Right now, it is snowing very fluffily—this is a children’s snow of little white cotton balls. I certainly did not pray for this, so why is it here? Simply because some child, or perhaps a whole horde of them, joined hands in eager ceremony, and placed an order with God, BUT FORGOT TO TELL HIM WHERE TO SEND IT!
It does not simply suffice to say, “God, let it snow.” This is all wrong. If Amazon cannot predict your address, who is God to try? One must instead say, “God, please grant us snow, today, at 11am, please and thank you, and right here at 617 West Bernard Street, West Chester, PA, 19382.” STATE THE PARTICULARS!—that is how to pray.

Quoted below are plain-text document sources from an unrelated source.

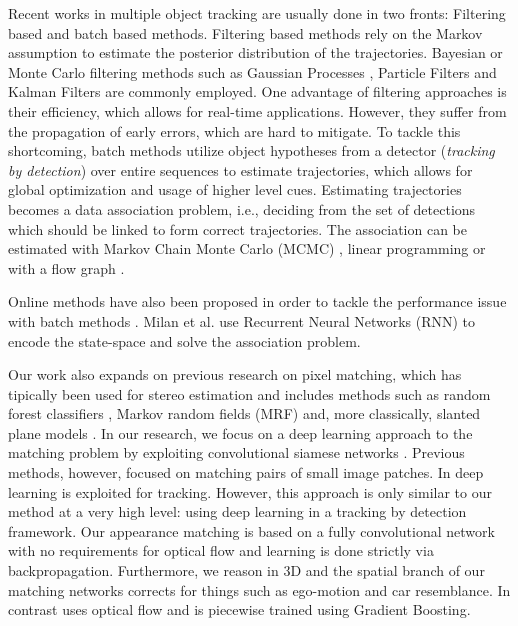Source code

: \documentclass[letterpaper, 10 pt, conference]{ieeeconf}  \pdfminorversion=4
\begin{document}
Recent works in multiple object tracking are usually done in two fronts: Filtering based and batch based methods. Filtering based methods rely on the Markov assumption to estimate the posterior distribution of the trajectories.   Bayesian or Monte Carlo filtering methods such as Gaussian Processes \cite{urtasun20063d}, Particle Filters and Kalman Filters \cite{thrun2005probabilistic} are commonly employed. One advantage of filtering approaches is their efficiency, which allows for real-time applications. However, they suffer from the propagation of early errors, which are hard to mitigate. To tackle this shortcoming, batch methods utilize object hypotheses from a detector (\textit{tracking by detection}) over entire sequences to estimate trajectories, which allows for global optimization and usage of higher level cues. Estimating trajectories becomes a data association problem, i.e., deciding from the set of detections which should be linked to form correct trajectories. The association   can be estimated with  Markov Chain Monte Carlo (MCMC) \cite{Collins2014,choi_pami13}, linear programming \cite{berclaz,shitrit} or with a flow graph \cite{mincostflow}.

Online methods have also been proposed in order to tackle the performance issue with batch methods \cite{onlinemcf,onlinecrf}. Milan et al. \cite{milan2016online} use Recurrent Neural Networks (RNN) to encode the state-space and solve the association problem.

Our work also expands on previous research on pixel matching, which has tipically been used for stereo estimation and includes methods such as random forest classifiers \cite{rf_matching}, Markov random fields (MRF) \cite{mrf_matching} and, more classically, slanted plane models \cite{slanted_matching}. In our research, we focus on a deep learning approach to the matching problem by exploiting   convolutional siamese networks \cite{matching, stereomatching}. Previous methods, however,  focused on matching pairs of small image patches.  In \cite{damnpaper} deep learning is exploited for tracking. However, this approach is only similar to our method at a very high level: using deep learning in a tracking by detection framework. Our appearance matching is based on a fully convolutional network with no requirements for optical flow and learning is done strictly via backpropagation. Furthermore, we reason in 3D and the spatial branch of our matching networks corrects for things such as ego-motion and car resemblance. In contrast \cite{damnpaper} uses optical flow and is piecewise trained using Gradient Boosting.
\end{document}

Three miracles were delivered to me last week. I found $50 walking to my car, my neighbor died, and Christine took a bath. These are all welcome miracles, and I am grateful for them, of course, but they were not solicited for. They were someone else’s prayers being answered, not mine
I have had a person say to me that because God is all-knowing and omnipotent you needn’t state the particulars, for he knows them. Wrong, this is all very wrong, you MUST ALWAYS state the particulars. If God were all-knowing, omnipotent, and supreme, prayer would be unnecessary to start. You would not need to ask him for what you want, for he would already know it. If you wanted your neighbor dead, you needn’t crook the knee and consciously propel your desires to heaven, for He already knows them. As well, if God is all-knowing the act of prayer would be an insult, for only God knows what is best for you, and to make a request for anything other than what is given is to imply you know better than God.

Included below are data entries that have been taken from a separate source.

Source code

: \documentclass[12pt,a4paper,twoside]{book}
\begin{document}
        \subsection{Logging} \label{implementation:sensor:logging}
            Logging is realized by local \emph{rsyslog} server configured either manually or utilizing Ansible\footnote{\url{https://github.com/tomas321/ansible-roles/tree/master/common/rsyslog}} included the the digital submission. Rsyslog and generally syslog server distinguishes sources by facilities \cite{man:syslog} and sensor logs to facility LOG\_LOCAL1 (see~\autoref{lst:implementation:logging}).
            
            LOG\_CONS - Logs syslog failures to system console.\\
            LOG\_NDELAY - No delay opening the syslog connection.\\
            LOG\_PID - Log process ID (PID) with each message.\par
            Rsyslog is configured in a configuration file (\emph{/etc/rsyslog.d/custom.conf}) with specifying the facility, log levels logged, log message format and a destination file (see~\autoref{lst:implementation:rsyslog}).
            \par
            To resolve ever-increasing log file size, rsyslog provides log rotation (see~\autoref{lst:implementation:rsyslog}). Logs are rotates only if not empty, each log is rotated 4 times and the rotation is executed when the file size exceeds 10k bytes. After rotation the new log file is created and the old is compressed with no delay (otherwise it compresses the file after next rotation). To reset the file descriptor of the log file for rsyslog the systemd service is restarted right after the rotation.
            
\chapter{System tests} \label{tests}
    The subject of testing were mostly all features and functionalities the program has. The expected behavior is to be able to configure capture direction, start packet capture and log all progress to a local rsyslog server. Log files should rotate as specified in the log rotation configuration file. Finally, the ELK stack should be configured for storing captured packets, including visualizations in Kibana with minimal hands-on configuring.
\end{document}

This forces us into the conclusion that God either requires particulars, or is not a miracle worker at all and that one is better off pledging allegiance to weather forecasters.
But maybe God does know all. For all the miracles bestowed to me, were mostly mine after all, and wished for in my secret heart. My neighbor Hank Thorpe, the one now recently departed, was a great friend. Just not a great friend of mine. My prayer had been answered, and without me even praying it.